Monday, October 1, 2012

psqlrc files

In PostgreSQL 9.2, you can use major-version-specific .psqlrc files, such as .psqlrc-9.2. PostgreSQL 9.2 also added the "include relative" command \ir to psql. Combining these two, you can set up psql initialization to take advantage of any new features you want without breaking the use of old psql releases.

For example, I'd like to set up psql to automatically use \x auto. But if I just put that into .psqlrc, older psql releases will complain about an unknown command. (I usually have multiple PostgreSQL versions installed, and I share dotfiles across hosts.) On the other hand, I don't want to have to duplicate the entire .psqlrc file to add one command, which is where \ir comes in.
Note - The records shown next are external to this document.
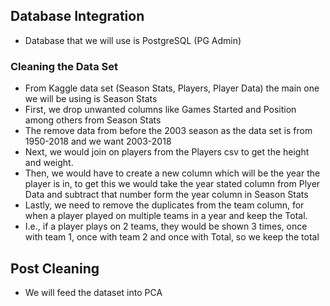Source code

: ## Database Integration

- Database that we will use is PostgreSQL (PG Admin)

### Cleaning the Data Set

- From Kaggle data set (Season Stats, Players, Player Data) the main one we will be using is Season Stats
- First, we drop unwanted columns like Games Started and Position among others from Season Stats
- The remove data from before the 2003 season as the data set is from 1950-2018 and we want 2003-2018
- Next, we would join on players from the Players csv to get the height and weight.
- Then, we would have to create a new column which will be the year the player is in, to get this we would take the year stated column from Plyer Data and subtract that number form the year column in Season Stats
- Lastly, we need to remove the duplicates from the team column, for when a player played on multiple teams in a year and keep the Total.
- I.e., if a player plays on 2 teams, they would be shown 3 times, once with team 1, once with team 2 and once with Total, so we keep the total

## Post Cleaning

- We will feed the dataset into PCA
Here is what I use, for example:

.psqlrc-9.2
\ir .psqlrc
\set QUIET yes
\set COMP_KEYWORD_CASE preserve-lower
\x auto
\unset QUIET
.psqlrc-9.3
\ir .psqlrc-9.2

Tuesday, September 11, 2012

pgxnclient supports tarballs and HTTP

Need to install a PostgreSQL server add-on module? The devel branch of pgxnclient now supports this type of thing:
pgxnclient install http://pgfoundry.org/frs/download.php/3274/plproxy-2.4.tar.gz
This downloads, unpacks, builds, and installs. And the module doesn't need to be on PGXN. And of course you don't have to use HTTP; a file system location will work as well. I think this can be very useful, especially during development, when not everything is available in packaged form, or even for deployment, if you don't want to bother packaging everything and have been installing from source anyway.

Monday, August 13, 2012

Funny version numbers

Often, I install a new Debian package using apt-get install, and as the progress output flies by, I wonder, Whoa!, should I really be using a piece of software with that version number?

It says a lot, after all. If I see

tool 2.4.1-2
then I (subconsciously) think, yeah, the upstream maintainers are obviously sane, the tool has been around for a while, they have made several major and minor releases, and what I'm using has seen about one round of bug fixing, and a minimal amount of tweaking by the Debian maintainer.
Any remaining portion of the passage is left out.